──────── EXERCISE INPUTS

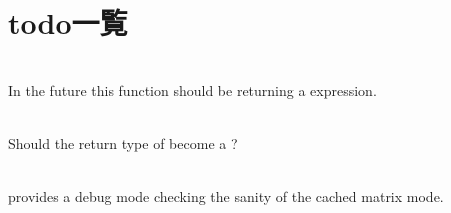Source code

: \chapter{todo一覧}
\hypertarget{todo}{}\label{todo}

\begin{DoxyRefList}
\item[メンバ \doxylink{class_eigen_1_1_transform_a41e2e58b09790eb8e3e220acceb7de1f_a41e2e58b09790eb8e3e220acceb7de1f}{Eigen\+::Transform\texorpdfstring{$<$}{<} \+\_\+\+Scalar, \+\_\+\+Dim, \+\_\+\+Mode, \+\_\+\+Options \texorpdfstring{$>$}{>}\+::Identity} ()]\hfill \\
\label{todo__todo000002}%
%
In the future this function should be returning a  expression.  
\item[メンバ \doxylink{group___geometry___module_ga033d6550c1fc82e232f2b4c380c19a54_ga033d6550c1fc82e232f2b4c380c19a54}{Eigen\+::umeyama} (const Matrix\+Base$<$ Derived $>$ \&src, const Matrix\+Base$<$ Other\+Derived $>$ \&dst, bool with\+\_\+scaling=true)]\hfill \\
\label{todo__todo000003}%
%
Should the return type of  become a ? 
\item[メンバ \doxylink{class_gpu_helper_a52a9ab12d07acbf4ad80737595a9b06e_a52a9ab12d07acbf4ad80737595a9b06e}{Gpu\+Helper\+::force\+Matrix\+Target} (GLenum matrix\+Target)]\hfill \\
\label{todo__todo000001}%
%
provides a debug mode checking the sanity of the cached matrix mode. 
\end{DoxyRefList}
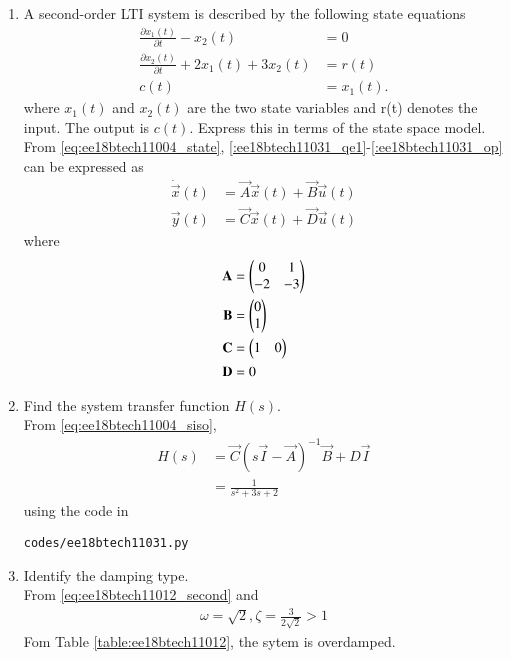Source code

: \begin{enumerate}[label=\thesubsection.\arabic*.,ref=\thesubsection.\theenumi]

\item A second-order LTI system is described by the following state equations
\begin{align}
\label{:ee18btech11031_qe1}
\frac{\partial x_1(t)}{\partial t} - x_2(t) &= 0
\\
\label{:ee18btech11031_qe2}
\frac{\partial x_2(t)}{\partial t} + 2x_1(t) + 3x_2(t) &= r(t)
\\
c(t) &= x_1(t).
\label{:ee18btech11031_op}
\end{align}
%
where $x_1(t)$ and $x_2(t)$ are the two state variables and r(t) denotes the input. The output is $c(t)$.  Express this in terms of the state space model.
%
\\
\solution From \eqref{eq:ee18btech11004_state}, \eqref{:ee18btech11031_qe1}-\eqref{:ee18btech11031_op} can be expressed as
%
\begin{align}
\dot{\vec{x}}(t)&=\vec{A}\vec{x}(t)+\vec{B}\vec{u}(t) \\
 \vec{y}(t)&=\vec{C}\vec{x}(t)+\vec{D} \vec{u}(t)
\end{align}
%
where
\begin{align}
    \mathbf{A} &= \begin{pmatrix}0&1\\-2&-3\end{pmatrix}
\\
    \mathbf{B} &= \begin{pmatrix}0\\1\end{pmatrix}
\\
    \mathbf{C} &= \begin{pmatrix}1&0\end{pmatrix}
\\
    \mathbf{D} &= 0
\end{align}

\item Find the system transfer function $H(s)$.
%
\\
\solution From \eqref{eq:ee18btech11004_siso},
%
\begin{align}
H(s) &=  \vec{C}{(s\vec{I}-\vec{A})^{-1}}\vec{B}+D\vec{I}
\\
&  = \frac{1}{s^{2}+3s+2}
\label{eq:ee18btech11031_H}
\end{align}
%
using the code in 
\begin{lstlisting}
codes/ee18btech11031.py
\end{lstlisting}
%
\item Identify the damping type.
\\
\solution From \eqref{eq:ee18btech11012_second} and \label{eq:ee18btech11031_H}
%
\begin{align}
\omega = \sqrt{2}, \zeta = \frac{3}{2\sqrt{2}} > 1
\end{align}
Fom Table \ref{table:ee18btech11012}, the sytem is overdamped.
%
\end{enumerate}
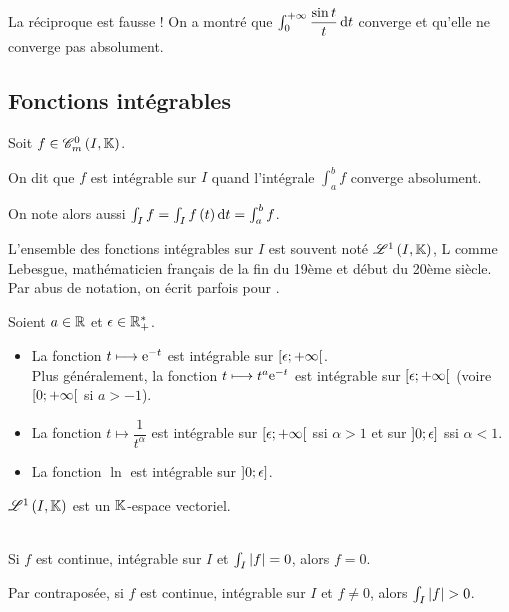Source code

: \begin{rem}
La réciproque est fausse ! On a montré que \(\int_0^{\pinf}\dfrac{\sin t}{t}\odif{t}\) converge et qu'elle ne converge pas absolument.
\end{rem}

\subsection{Fonctions intégrables}

\begin{defi}
Soit \(f\in\contm[I]\).

On dit que \(f\) est intégrable sur \(I\) quand l'intégrale \(\int_a^bf\) converge absolument.

On note alors aussi \(\int_If=\int_If\paren{t}\odif{t}=\int_a^bf\).
\end{defi}

L'ensemble des fonctions intégrables sur \(I\) est souvent noté \(\integ{1}{I}{\K}\), L comme Lebesgue, mathématicien français de la fin du 19ème et début du 20ème siècle. Par abus de notation, on écrit parfois  pour .

\begin{ex}
Soient \(a\in\mathbb{R}\) et \(\epsilon\in\mathbb{R}_+^*\).

\begin{itemize}
    \item La fonction \(t\longmapsto\mathrm{e}^{-t}\) est intégrable sur \(\left[\epsilon;+\infty\right[\). \\ Plus généralement, la fonction \(t\longmapsto t^a\mathrm{e}^{-t}\) est intégrable sur \(\left[\epsilon;+\infty\right[\) (voire \(\left[0;+\infty\right[\) si \(a>-1\)). \\
    \item La fonction \(t\mapsto\dfrac{1}{t^\alpha}\) est intégrable sur \(\left[\epsilon;+\infty\right[\) ssi \(\alpha>1\) et sur \(\left]0;\epsilon\right]\) ssi \(\alpha<1\). \\
    \item La fonction \(\ln\) est intégrable sur \(\left]0;\epsilon\right]\).
\end{itemize}
\end{ex}

\begin{prop}
\(\integ{1}{I}{\K}\) est un \(\mathbb{K}\)-espace vectoriel.
\end{prop}

\begin{prop}~\\
Si \(f\) est continue, intégrable sur \(I\) et \(\int_I\left\lvert f\right\rvert=0\), alors \(f=0\).

Par contraposée, si \(f\) est continue, intégrable sur \(I\) et \(f\not=0\), alors \(\int_I\left\lvert f\right\rvert>0\).
\end{prop}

────────────────

◆ **ABOUT THIS TASK**:
Could you restate every record above word for word, leaving the pictures out?

◆ **ANSWER SPACE**:
Source code

: \chapter{todo一覧}
\hypertarget{todo}{}\label{todo}

\begin{DoxyRefList}
\item[メンバ \doxylink{class_eigen_1_1_transform_a41e2e58b09790eb8e3e220acceb7de1f_a41e2e58b09790eb8e3e220acceb7de1f}{Eigen\+::Transform\texorpdfstring{$<$}{<} \+\_\+\+Scalar, \+\_\+\+Dim, \+\_\+\+Mode, \+\_\+\+Options \texorpdfstring{$>$}{>}\+::Identity} ()]\hfill \\
\label{todo__todo000002}%
%
In the future this function should be returning a  expression.  
\item[メンバ \doxylink{group___geometry___module_ga033d6550c1fc82e232f2b4c380c19a54_ga033d6550c1fc82e232f2b4c380c19a54}{Eigen\+::umeyama} (const Matrix\+Base$<$ Derived $>$ \&src, const Matrix\+Base$<$ Other\+Derived $>$ \&dst, bool with\+\_\+scaling=true)]\hfill \\
\label{todo__todo000003}%
%
Should the return type of  become a ? 
\item[メンバ \doxylink{class_gpu_helper_a52a9ab12d07acbf4ad80737595a9b06e_a52a9ab12d07acbf4ad80737595a9b06e}{Gpu\+Helper\+::force\+Matrix\+Target} (GLenum matrix\+Target)]\hfill \\
\label{todo__todo000001}%
%
provides a debug mode checking the sanity of the cached matrix mode. 
\end{DoxyRefList}
Source code

: \begin{enumerate}[label=\thesubsection.\arabic*.,ref=\thesubsection.\theenumi]

\item A second-order LTI system is described by the following state equations
\begin{align}
\label{:ee18btech11031_qe1}
\frac{\partial x_1(t)}{\partial t} - x_2(t) &= 0
\\
\label{:ee18btech11031_qe2}
\frac{\partial x_2(t)}{\partial t} + 2x_1(t) + 3x_2(t) &= r(t)
\\
c(t) &= x_1(t).
\label{:ee18btech11031_op}
\end{align}
%
where $x_1(t)$ and $x_2(t)$ are the two state variables and r(t) denotes the input. The output is $c(t)$.  Express this in terms of the state space model.
%
\\
\solution From \eqref{eq:ee18btech11004_state}, \eqref{:ee18btech11031_qe1}-\eqref{:ee18btech11031_op} can be expressed as
%
\begin{align}
\dot{\vec{x}}(t)&=\vec{A}\vec{x}(t)+\vec{B}\vec{u}(t) \\
 \vec{y}(t)&=\vec{C}\vec{x}(t)+\vec{D} \vec{u}(t)
\end{align}
%
where
\begin{align}
    \mathbf{A} &= \begin{pmatrix}0&1\\-2&-3\end{pmatrix}
\\
    \mathbf{B} &= \begin{pmatrix}0\\1\end{pmatrix}
\\
    \mathbf{C} &= \begin{pmatrix}1&0\end{pmatrix}
\\
    \mathbf{D} &= 0
\end{align}

\item Find the system transfer function $H(s)$.
%
\\
\solution From \eqref{eq:ee18btech11004_siso},
%
\begin{align}
H(s) &=  \vec{C}{(s\vec{I}-\vec{A})^{-1}}\vec{B}+D\vec{I}
\\
&  = \frac{1}{s^{2}+3s+2}
\label{eq:ee18btech11031_H}
\end{align}
%
using the code in 
\begin{lstlisting}
codes/ee18btech11031.py
\end{lstlisting}
%
\item Identify the damping type.
\\
\solution From \eqref{eq:ee18btech11012_second} and \label{eq:ee18btech11031_H}
%
\begin{align}
\omega = \sqrt{2}, \zeta = \frac{3}{2\sqrt{2}} > 1
\end{align}
Fom Table \ref{table:ee18btech11012}, the sytem is overdamped.
%
\end{enumerate}
Source code

: \begin{rem}
La réciproque est fausse ! On a montré que \(\int_0^{\pinf}\dfrac{\sin t}{t}\odif{t}\) converge et qu'elle ne converge pas absolument.
\end{rem}

\subsection{Fonctions intégrables}

\begin{defi}
Soit \(f\in\contm[I]\).

On dit que \(f\) est intégrable sur \(I\) quand l'intégrale \(\int_a^bf\) converge absolument.

On note alors aussi \(\int_If=\int_If\paren{t}\odif{t}=\int_a^bf\).
\end{defi}

L'ensemble des fonctions intégrables sur \(I\) est souvent noté \(\integ{1}{I}{\K}\), L comme Lebesgue, mathématicien français de la fin du 19ème et début du 20ème siècle. Par abus de notation, on écrit parfois  pour .

\begin{ex}
Soient \(a\in\mathbb{R}\) et \(\epsilon\in\mathbb{R}_+^*\).

\begin{itemize}
    \item La fonction \(t\longmapsto\mathrm{e}^{-t}\) est intégrable sur \(\left[\epsilon;+\infty\right[\). \\ Plus généralement, la fonction \(t\longmapsto t^a\mathrm{e}^{-t}\) est intégrable sur \(\left[\epsilon;+\infty\right[\) (voire \(\left[0;+\infty\right[\) si \(a>-1\)). \\
    \item La fonction \(t\mapsto\dfrac{1}{t^\alpha}\) est intégrable sur \(\left[\epsilon;+\infty\right[\) ssi \(\alpha>1\) et sur \(\left]0;\epsilon\right]\) ssi \(\alpha<1\). \\
    \item La fonction \(\ln\) est intégrable sur \(\left]0;\epsilon\right]\).
\end{itemize}
\end{ex}

\begin{prop}
\(\integ{1}{I}{\K}\) est un \(\mathbb{K}\)-espace vectoriel.
\end{prop}

\begin{prop}~\\
Si \(f\) est continue, intégrable sur \(I\) et \(\int_I\left\lvert f\right\rvert=0\), alors \(f=0\).

Par contraposée, si \(f\) est continue, intégrable sur \(I\) et \(f\not=0\), alors \(\int_I\left\lvert f\right\rvert>0\).
\end{prop}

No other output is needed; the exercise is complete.